Personally I always let people in when they need to go. What does that cost me? A second or two? When people actively try to cut you off from merging it leads to more accidents and more road rage. Just merge peacefully and let people merge without getting your ego involved. That's more or less how LA used to be, at least before a million New Yorkers moved there who didn't know how to drive.

A lot of our society works/has less friction because of human courtesy. Systemically stamping it out of every interaction for optimization will not result in a better society.

Our systems don't cover every case, and it's better when we use human courtesy to solve the edge cases.

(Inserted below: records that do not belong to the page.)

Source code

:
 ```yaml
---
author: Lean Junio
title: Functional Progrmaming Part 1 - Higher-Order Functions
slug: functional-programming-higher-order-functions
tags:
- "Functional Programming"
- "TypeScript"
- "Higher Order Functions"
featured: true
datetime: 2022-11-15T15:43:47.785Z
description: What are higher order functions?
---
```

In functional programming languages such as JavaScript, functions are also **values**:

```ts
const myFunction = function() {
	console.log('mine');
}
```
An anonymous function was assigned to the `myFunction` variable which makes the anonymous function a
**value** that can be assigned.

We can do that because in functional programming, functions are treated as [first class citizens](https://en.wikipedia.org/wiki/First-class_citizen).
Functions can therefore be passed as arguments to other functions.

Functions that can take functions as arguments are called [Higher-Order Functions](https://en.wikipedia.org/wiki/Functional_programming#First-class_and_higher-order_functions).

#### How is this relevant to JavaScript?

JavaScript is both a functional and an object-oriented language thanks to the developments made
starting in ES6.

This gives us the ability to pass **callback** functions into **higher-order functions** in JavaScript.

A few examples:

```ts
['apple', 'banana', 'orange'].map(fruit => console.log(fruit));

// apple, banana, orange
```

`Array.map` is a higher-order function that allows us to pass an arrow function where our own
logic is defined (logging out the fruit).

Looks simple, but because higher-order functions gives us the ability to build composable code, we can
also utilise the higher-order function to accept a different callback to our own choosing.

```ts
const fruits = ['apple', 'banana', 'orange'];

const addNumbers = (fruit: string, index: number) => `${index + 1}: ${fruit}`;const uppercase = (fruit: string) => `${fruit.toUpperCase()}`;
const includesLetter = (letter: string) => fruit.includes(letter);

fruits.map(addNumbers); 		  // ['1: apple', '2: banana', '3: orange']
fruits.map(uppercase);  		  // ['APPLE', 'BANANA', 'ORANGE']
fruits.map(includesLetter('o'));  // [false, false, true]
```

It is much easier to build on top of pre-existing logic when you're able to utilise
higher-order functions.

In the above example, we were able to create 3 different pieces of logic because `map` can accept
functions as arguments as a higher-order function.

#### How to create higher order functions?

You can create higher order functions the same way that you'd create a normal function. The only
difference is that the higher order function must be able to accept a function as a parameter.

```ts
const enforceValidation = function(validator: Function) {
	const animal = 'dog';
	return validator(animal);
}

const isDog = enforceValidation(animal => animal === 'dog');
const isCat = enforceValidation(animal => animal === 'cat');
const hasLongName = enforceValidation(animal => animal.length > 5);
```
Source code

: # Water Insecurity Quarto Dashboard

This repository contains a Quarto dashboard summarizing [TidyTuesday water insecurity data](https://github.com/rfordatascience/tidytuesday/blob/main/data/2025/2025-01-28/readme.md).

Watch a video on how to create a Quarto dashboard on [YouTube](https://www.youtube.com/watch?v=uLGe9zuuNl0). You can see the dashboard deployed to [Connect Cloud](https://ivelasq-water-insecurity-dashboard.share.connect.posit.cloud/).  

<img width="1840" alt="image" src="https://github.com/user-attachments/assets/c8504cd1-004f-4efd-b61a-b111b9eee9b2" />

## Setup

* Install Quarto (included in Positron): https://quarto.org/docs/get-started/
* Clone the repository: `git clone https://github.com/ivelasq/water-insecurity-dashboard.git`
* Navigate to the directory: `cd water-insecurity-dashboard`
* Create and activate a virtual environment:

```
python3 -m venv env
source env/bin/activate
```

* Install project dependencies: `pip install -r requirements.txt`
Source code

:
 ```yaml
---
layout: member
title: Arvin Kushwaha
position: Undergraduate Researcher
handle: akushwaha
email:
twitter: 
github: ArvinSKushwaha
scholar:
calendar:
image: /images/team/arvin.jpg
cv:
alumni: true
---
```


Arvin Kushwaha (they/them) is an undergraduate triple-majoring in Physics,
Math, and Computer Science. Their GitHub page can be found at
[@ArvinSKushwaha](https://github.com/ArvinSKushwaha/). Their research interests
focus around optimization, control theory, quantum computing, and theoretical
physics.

In many places, traffic would not function if drivers did not e.g. make space for other drivers to change lanes. It's an extraordinary claim to say such behaviour is bad practice (or even illegal??)
In that context, yes, there are certainly cases where making space is reasonable and legal, like stopping shy of side intersection while (traffic is stopped) to allow a turn.

Stopping or altering traffic isn't, though. You shouldn't stop at a green to allow another driver to maneuver for all the same reasons.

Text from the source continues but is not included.